5 Ways Cell-Based Screening Is Revolutionising Drug Discovery

When it comes to drug discovery, understanding cell biology at all levels can accelerate development of new treatments. Whether exploring a disease mechanism or investigating new molecular therapeutics, cell-based assays are crucial to support and innovate at all stages of the drug discovery pipeline. To keep advancing healthcare through new treatments for disease, it is imperative that cell models are state-of-the-art, facilitating the translation of therapeutic effects to human physiology.

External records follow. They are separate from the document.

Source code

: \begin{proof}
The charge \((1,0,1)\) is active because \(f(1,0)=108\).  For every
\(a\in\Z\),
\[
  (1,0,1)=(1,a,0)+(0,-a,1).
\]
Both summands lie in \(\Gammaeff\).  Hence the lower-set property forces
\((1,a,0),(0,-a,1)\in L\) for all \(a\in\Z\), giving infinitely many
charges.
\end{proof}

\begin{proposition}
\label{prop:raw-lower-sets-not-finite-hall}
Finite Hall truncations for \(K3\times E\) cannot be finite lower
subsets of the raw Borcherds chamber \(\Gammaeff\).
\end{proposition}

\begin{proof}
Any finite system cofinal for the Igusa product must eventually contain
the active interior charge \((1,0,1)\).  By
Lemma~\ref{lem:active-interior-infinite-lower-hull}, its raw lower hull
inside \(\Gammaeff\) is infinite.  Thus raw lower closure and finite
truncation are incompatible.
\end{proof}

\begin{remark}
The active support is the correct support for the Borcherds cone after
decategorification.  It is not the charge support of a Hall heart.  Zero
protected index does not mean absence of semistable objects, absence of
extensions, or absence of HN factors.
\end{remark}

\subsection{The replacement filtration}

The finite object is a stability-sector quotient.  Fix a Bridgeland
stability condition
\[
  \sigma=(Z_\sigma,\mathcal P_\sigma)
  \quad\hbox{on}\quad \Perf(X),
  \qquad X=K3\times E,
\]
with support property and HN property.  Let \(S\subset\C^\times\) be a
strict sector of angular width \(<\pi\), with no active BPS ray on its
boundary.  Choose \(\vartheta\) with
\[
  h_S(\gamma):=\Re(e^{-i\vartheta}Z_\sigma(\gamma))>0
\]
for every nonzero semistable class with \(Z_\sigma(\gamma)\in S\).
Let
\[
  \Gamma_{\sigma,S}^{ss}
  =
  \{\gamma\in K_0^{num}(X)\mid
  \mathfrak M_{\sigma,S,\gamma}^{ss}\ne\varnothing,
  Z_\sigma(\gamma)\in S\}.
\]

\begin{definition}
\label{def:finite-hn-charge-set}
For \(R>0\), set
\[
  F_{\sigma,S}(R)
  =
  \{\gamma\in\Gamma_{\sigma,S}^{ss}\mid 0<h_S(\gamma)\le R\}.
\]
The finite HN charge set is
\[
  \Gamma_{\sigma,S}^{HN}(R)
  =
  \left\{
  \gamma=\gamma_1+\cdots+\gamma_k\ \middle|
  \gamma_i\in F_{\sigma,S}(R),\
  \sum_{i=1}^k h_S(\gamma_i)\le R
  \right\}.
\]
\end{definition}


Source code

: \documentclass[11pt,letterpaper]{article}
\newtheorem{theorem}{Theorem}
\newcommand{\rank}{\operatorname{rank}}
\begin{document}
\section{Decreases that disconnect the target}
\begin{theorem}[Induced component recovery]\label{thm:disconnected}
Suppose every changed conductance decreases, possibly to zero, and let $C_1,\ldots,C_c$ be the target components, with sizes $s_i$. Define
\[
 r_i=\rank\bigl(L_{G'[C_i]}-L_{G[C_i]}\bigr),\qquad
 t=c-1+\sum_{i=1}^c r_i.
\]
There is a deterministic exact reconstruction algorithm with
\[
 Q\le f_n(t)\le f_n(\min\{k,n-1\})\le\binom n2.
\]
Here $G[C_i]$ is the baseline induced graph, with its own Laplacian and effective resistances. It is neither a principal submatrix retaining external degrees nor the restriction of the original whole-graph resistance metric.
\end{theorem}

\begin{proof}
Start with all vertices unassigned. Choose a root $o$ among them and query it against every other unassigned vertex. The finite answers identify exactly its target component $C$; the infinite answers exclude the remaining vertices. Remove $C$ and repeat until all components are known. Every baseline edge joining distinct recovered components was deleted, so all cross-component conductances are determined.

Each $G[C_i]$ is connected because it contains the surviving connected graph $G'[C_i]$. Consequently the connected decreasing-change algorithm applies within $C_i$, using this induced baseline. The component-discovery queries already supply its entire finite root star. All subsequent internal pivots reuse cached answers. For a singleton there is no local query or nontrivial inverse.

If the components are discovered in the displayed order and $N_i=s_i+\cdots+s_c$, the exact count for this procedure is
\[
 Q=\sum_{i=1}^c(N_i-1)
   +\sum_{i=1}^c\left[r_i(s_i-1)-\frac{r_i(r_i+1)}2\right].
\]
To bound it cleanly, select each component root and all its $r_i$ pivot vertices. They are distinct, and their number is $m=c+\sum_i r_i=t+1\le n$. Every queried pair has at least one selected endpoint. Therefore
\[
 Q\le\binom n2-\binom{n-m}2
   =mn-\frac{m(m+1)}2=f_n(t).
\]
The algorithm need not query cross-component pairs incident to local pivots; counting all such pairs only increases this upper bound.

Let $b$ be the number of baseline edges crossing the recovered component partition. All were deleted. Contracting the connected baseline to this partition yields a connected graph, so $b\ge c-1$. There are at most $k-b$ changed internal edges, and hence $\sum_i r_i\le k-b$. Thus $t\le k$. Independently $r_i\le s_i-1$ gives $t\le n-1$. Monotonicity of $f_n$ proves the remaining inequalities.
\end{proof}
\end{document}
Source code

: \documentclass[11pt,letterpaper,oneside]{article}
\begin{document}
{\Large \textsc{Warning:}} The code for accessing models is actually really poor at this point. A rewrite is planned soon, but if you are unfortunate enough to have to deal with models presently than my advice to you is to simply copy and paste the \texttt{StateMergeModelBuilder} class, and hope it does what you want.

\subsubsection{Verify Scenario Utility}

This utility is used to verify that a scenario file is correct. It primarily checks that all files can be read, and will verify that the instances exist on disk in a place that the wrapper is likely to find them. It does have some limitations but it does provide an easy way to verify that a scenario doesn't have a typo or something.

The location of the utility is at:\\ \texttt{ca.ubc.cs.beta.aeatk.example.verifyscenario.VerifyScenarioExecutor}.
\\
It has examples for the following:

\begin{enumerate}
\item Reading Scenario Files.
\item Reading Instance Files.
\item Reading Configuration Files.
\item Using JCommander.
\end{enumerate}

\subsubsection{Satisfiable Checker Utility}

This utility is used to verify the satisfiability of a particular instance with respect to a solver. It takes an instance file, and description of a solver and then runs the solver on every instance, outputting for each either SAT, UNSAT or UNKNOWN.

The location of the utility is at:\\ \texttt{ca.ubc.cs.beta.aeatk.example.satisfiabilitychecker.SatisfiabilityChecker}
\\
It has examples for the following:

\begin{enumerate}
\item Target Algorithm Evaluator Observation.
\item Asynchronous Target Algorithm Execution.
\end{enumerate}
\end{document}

Cell reagents, assay formats, and readout optimisation can all contribute to the development of more translatable models, thereby improving success rates in drug discovery. However, restrictions in cell availability and assay costs are holding back broader implementation of cell assays with improved translatability. So, how can we adapt cell profiling efforts to improve cell assay profiling and tackle emerging drug modalities?

In this blog, we discuss five cutting-edge advances and applications of cell-based screening covered at the fourth ELRIG Advances in Cell Based Screening in Drug Discovery event, where speakers will be highlighting challenges and major breakthroughs in these areas.

Learn all about the latest developments and opportunities in cell assay profiling by registering for the free event, held in person on May 10-12 2022 at the AstraZeneca R&D site in Gothenburg, Sweden.

1. Enabling advanced cell models in profiling

Cell models have enabled researchers to develop new treatments for many conditions, including HIV and polio. While these treatments are effective, translational challenges from 2D to 3D cell models hinder understanding of biological systems and drug treatments. To better mimic the biological system being investigated and to ultimately advance and produce new treatment, improvements to these models must be made. Janine Scholefield, keynote speaker, discussed the importance of defining your research question to ensure the model best fits the question being answered in our previous blog. Approaching your problem in a different way — particularly taking into consideration the effects of genetic background — is a key step Scholefield emphasised researchers can take to influence the success of your project from an earlier stage of development.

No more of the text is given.